● **DIRECTIONS FOR THIS TASK**
Skip the pictures. Set down, word for word, the lines from the start of the material up to and including the line with "Note that the".

● **DATA**
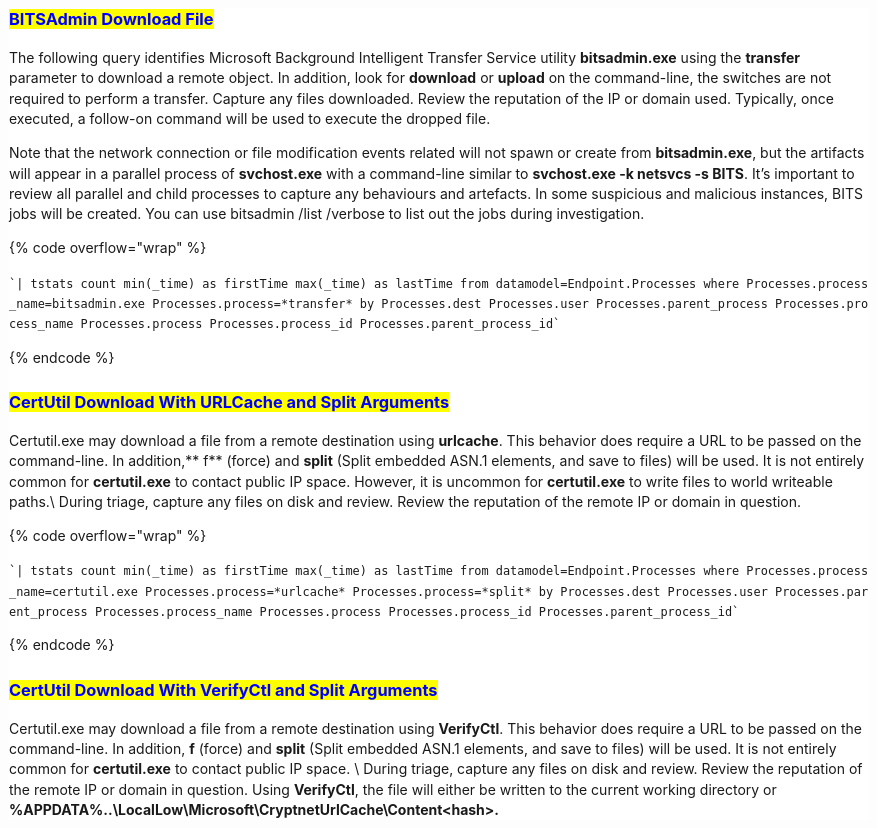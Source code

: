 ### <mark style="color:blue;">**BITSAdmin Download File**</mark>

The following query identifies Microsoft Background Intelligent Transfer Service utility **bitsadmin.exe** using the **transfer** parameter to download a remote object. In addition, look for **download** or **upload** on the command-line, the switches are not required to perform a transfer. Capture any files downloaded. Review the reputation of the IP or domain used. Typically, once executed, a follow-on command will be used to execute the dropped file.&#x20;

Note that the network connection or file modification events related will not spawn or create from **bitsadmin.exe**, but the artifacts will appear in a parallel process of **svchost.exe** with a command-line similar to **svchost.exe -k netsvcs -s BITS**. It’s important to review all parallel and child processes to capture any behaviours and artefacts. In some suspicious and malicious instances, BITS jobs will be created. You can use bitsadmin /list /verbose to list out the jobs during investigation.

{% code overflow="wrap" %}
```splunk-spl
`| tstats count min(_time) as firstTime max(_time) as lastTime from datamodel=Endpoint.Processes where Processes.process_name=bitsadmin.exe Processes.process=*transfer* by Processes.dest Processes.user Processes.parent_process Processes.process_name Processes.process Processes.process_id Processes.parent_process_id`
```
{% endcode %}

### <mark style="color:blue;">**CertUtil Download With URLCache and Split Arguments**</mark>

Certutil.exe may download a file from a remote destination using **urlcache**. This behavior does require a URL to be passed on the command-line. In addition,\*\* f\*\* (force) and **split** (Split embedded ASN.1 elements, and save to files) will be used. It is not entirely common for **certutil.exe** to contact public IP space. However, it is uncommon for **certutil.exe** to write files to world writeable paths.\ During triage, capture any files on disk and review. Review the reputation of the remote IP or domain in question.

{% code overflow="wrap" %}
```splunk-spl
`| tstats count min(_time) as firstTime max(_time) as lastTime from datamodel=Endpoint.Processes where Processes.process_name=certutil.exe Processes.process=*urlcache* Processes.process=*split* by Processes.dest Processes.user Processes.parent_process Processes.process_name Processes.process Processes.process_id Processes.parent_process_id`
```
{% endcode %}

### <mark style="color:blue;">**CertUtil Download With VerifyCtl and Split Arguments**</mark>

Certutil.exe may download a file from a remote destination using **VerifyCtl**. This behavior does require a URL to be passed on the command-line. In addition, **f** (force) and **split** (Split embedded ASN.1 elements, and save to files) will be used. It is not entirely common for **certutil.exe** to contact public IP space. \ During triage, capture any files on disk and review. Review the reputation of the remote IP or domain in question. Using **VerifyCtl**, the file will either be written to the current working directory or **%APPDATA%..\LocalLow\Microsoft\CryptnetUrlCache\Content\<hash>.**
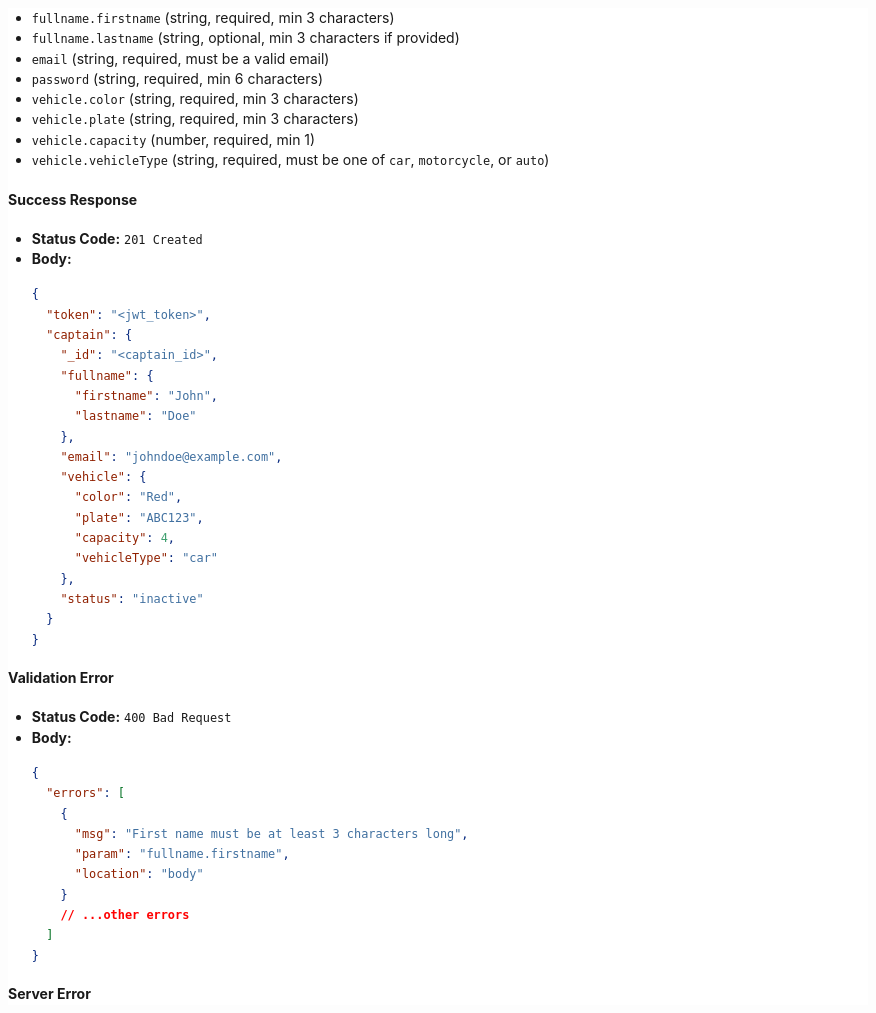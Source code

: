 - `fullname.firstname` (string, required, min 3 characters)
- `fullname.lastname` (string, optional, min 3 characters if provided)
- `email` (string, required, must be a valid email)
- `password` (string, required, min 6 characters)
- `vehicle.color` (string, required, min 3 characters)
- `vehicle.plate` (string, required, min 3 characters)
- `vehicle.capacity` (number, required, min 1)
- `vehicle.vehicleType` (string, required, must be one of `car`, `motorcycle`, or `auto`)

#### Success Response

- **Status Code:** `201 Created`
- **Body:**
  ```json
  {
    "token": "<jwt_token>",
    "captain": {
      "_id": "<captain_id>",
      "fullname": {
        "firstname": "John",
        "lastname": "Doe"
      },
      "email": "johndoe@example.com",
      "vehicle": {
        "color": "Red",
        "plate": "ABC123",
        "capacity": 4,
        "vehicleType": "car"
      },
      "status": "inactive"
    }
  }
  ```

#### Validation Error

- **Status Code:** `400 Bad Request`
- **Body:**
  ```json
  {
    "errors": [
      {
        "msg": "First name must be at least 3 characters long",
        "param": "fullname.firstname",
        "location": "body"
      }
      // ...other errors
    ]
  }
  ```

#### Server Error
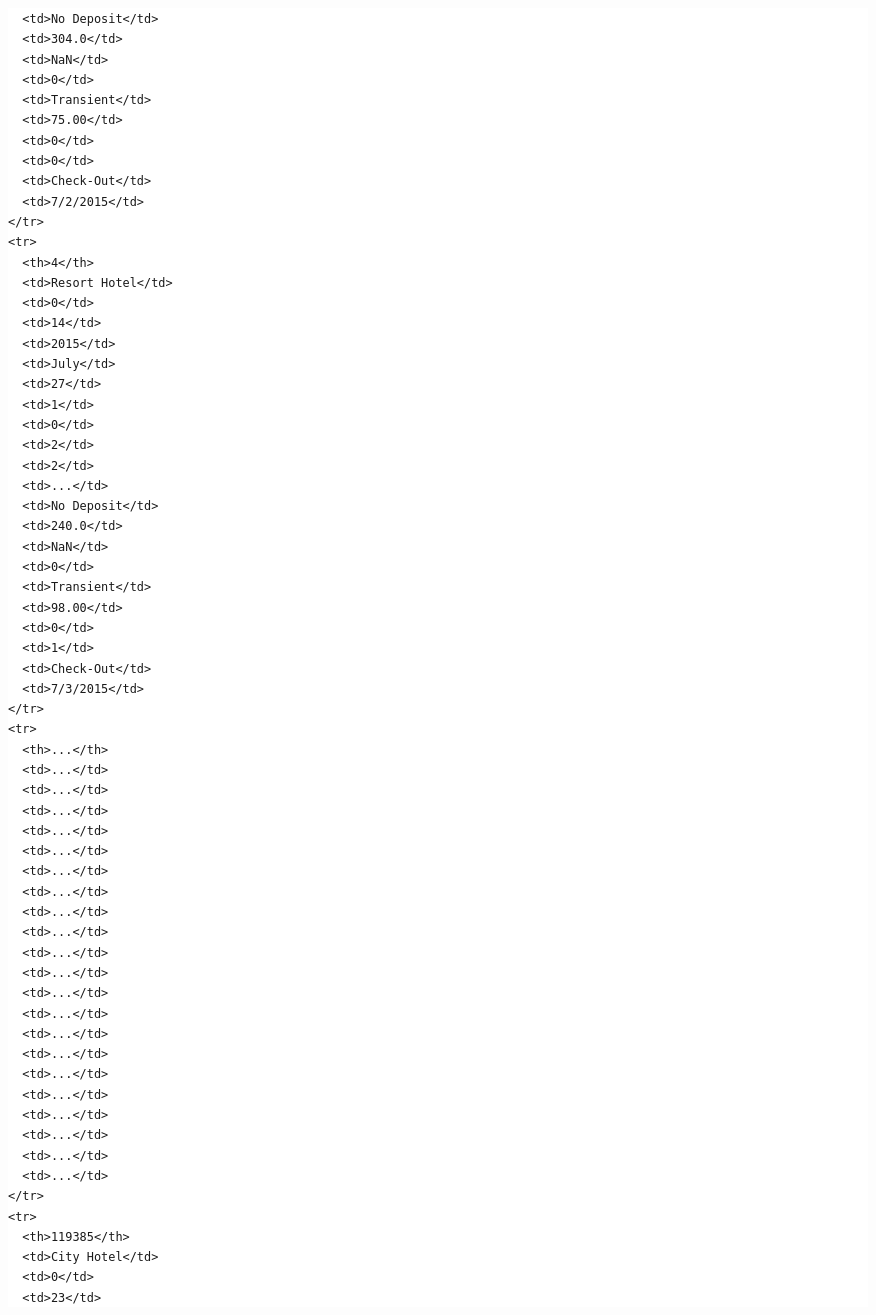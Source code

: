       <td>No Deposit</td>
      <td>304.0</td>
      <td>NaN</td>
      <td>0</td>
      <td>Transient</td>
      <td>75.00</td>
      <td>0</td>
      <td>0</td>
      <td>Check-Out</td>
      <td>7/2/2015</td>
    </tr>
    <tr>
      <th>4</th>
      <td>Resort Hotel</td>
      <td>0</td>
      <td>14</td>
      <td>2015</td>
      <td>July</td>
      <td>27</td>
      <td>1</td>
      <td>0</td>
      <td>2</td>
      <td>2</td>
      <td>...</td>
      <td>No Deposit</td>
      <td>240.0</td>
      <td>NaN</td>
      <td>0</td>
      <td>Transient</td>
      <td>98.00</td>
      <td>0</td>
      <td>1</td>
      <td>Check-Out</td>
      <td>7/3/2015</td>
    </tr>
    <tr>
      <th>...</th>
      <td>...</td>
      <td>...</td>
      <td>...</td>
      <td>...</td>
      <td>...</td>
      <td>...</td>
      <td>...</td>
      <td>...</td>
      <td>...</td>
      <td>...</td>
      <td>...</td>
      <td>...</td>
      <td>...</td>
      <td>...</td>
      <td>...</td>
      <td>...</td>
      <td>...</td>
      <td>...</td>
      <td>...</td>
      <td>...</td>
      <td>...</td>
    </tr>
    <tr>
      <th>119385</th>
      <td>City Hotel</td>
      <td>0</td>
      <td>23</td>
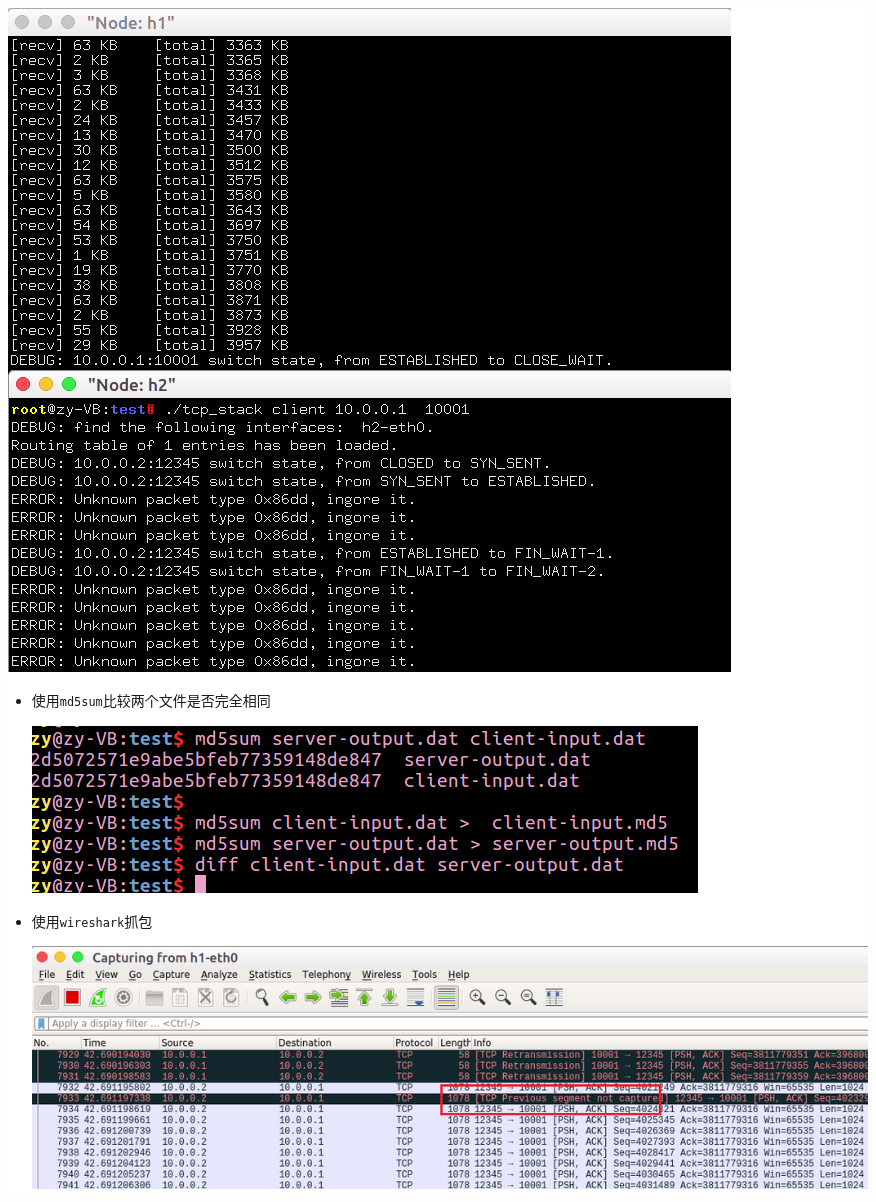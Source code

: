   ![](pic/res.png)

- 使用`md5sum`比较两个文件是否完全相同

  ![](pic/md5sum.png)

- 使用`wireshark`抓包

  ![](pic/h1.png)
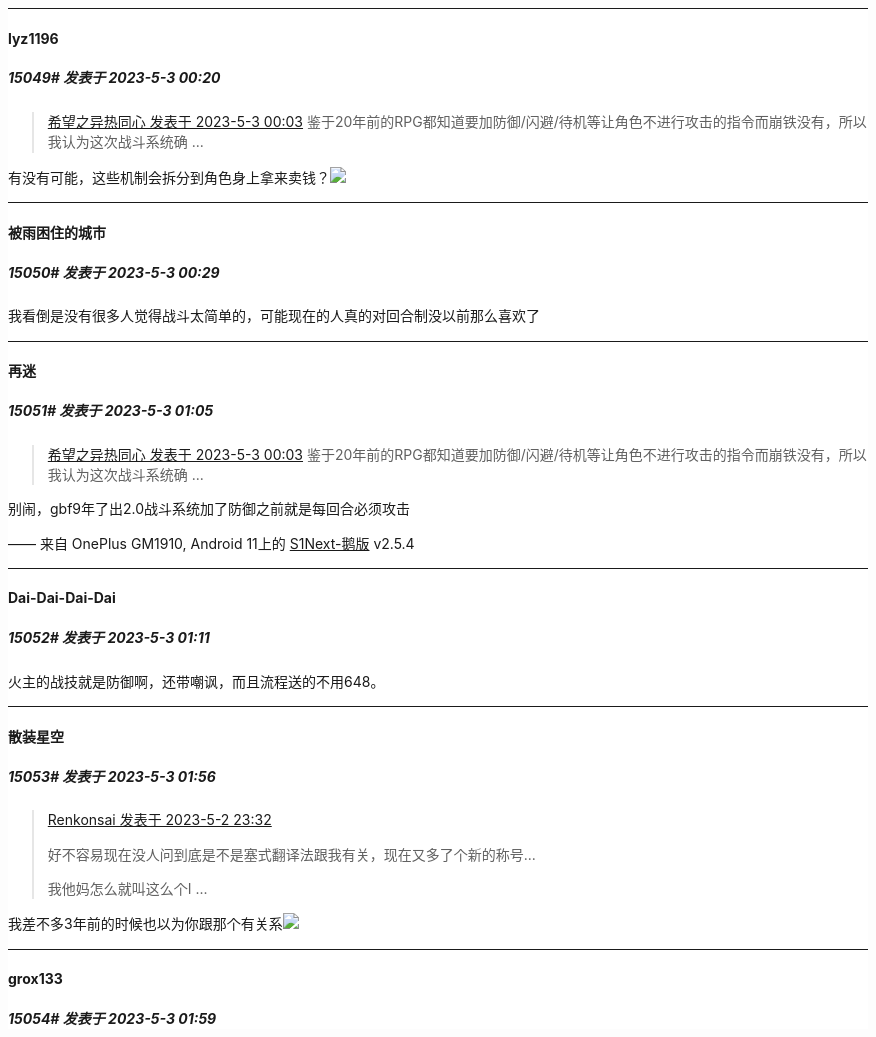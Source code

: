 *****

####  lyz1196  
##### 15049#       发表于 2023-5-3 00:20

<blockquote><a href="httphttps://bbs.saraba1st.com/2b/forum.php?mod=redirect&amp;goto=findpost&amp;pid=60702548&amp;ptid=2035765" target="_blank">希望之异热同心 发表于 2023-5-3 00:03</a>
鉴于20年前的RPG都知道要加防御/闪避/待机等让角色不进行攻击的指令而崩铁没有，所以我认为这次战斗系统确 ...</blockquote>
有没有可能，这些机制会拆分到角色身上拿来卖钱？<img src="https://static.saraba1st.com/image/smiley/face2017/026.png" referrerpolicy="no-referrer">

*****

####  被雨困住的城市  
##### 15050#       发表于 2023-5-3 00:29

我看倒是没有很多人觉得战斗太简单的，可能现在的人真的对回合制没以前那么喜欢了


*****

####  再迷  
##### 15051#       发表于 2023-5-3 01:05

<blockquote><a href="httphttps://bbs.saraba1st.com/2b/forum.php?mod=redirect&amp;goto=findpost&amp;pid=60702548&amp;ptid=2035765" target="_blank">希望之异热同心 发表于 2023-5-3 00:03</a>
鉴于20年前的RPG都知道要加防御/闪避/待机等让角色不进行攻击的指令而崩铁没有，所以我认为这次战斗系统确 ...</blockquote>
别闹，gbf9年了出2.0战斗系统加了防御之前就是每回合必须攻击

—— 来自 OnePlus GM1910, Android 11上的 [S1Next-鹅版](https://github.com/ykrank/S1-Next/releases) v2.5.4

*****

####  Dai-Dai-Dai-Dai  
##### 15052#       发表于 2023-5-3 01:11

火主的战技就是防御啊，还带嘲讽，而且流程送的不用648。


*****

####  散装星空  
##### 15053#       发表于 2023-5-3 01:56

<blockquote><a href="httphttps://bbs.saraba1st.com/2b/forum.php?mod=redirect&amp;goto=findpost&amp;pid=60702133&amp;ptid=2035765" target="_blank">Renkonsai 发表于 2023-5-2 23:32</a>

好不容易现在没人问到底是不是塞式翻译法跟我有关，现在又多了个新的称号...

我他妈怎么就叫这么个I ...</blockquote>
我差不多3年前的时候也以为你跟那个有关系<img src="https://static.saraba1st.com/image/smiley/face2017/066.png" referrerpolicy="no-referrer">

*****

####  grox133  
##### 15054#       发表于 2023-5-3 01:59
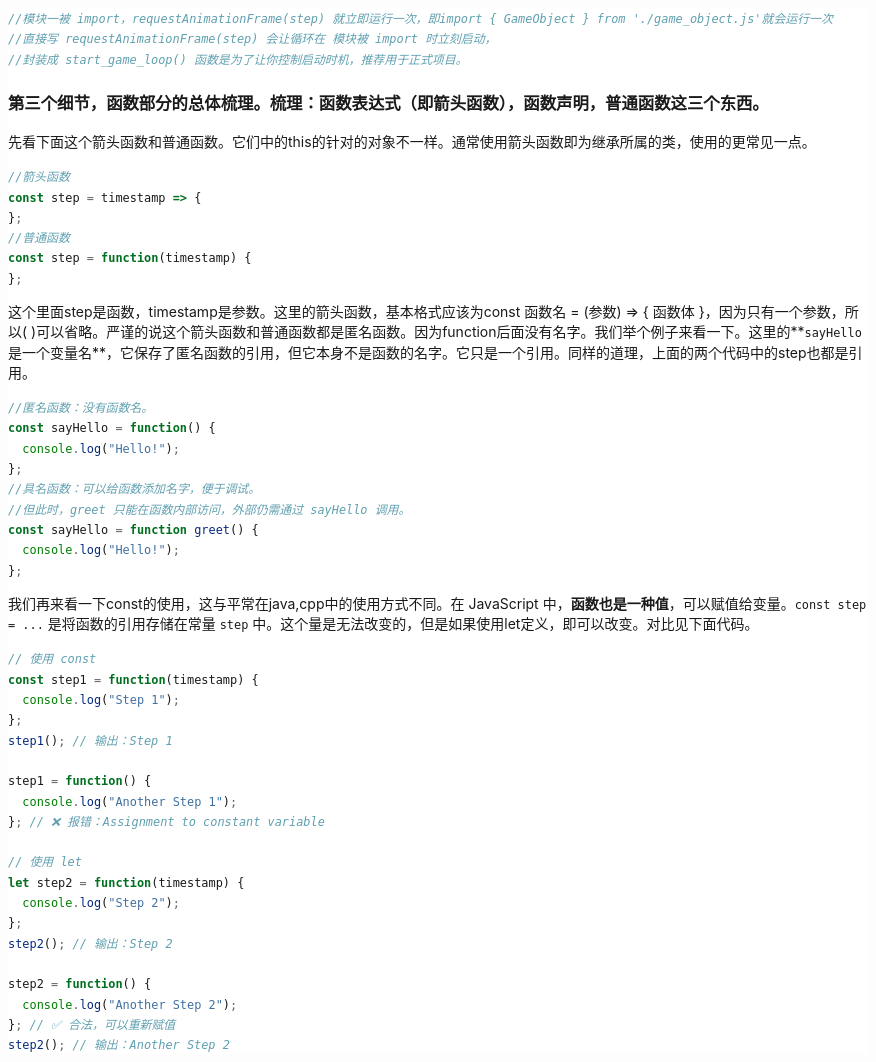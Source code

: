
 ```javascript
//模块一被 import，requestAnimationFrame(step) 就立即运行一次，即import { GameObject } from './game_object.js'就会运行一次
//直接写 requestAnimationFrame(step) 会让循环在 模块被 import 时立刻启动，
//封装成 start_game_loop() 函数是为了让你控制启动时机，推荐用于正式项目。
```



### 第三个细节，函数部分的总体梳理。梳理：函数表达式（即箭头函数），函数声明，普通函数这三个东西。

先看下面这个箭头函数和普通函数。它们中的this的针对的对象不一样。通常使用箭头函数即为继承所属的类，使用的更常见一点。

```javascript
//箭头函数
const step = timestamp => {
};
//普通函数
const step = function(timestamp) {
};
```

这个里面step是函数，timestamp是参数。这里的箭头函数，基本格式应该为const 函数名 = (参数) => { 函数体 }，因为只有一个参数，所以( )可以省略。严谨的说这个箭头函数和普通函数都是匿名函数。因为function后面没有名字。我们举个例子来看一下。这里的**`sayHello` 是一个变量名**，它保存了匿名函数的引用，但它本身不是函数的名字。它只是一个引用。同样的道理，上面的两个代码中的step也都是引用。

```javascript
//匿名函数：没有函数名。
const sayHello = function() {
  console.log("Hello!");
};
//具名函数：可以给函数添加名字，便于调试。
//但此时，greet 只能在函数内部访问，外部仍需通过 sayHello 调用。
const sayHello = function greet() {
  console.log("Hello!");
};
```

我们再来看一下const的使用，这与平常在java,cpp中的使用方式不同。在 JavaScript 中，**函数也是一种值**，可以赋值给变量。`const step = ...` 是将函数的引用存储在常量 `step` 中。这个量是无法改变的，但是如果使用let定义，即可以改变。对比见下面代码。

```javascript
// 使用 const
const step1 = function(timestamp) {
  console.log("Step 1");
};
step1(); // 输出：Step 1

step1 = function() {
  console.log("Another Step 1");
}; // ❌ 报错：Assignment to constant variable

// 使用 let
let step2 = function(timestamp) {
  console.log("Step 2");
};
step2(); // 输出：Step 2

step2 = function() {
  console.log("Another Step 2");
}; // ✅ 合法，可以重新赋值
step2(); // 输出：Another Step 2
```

● **OUTPUT FOR THIS TASK**
Source code

: ### <mark style="color:blue;">**BITSAdmin Download File**</mark>

The following query identifies Microsoft Background Intelligent Transfer Service utility **bitsadmin.exe** using the **transfer** parameter to download a remote object. In addition, look for **download** or **upload** on the command-line, the switches are not required to perform a transfer. Capture any files downloaded. Review the reputation of the IP or domain used. Typically, once executed, a follow-on command will be used to execute the dropped file.&#x20;

Note that the network connection or file modification events related will not spawn or create from **bitsadmin.exe**, but the artifacts will appear in a parallel process of **svchost.exe** with a command-line similar to **svchost.exe -k netsvcs -s BITS**. It’s important to review all parallel and child processes to capture any behaviours and artefacts. In some suspicious and malicious instances, BITS jobs will be created. You can use bitsadmin /list /verbose to list out the jobs during investigation.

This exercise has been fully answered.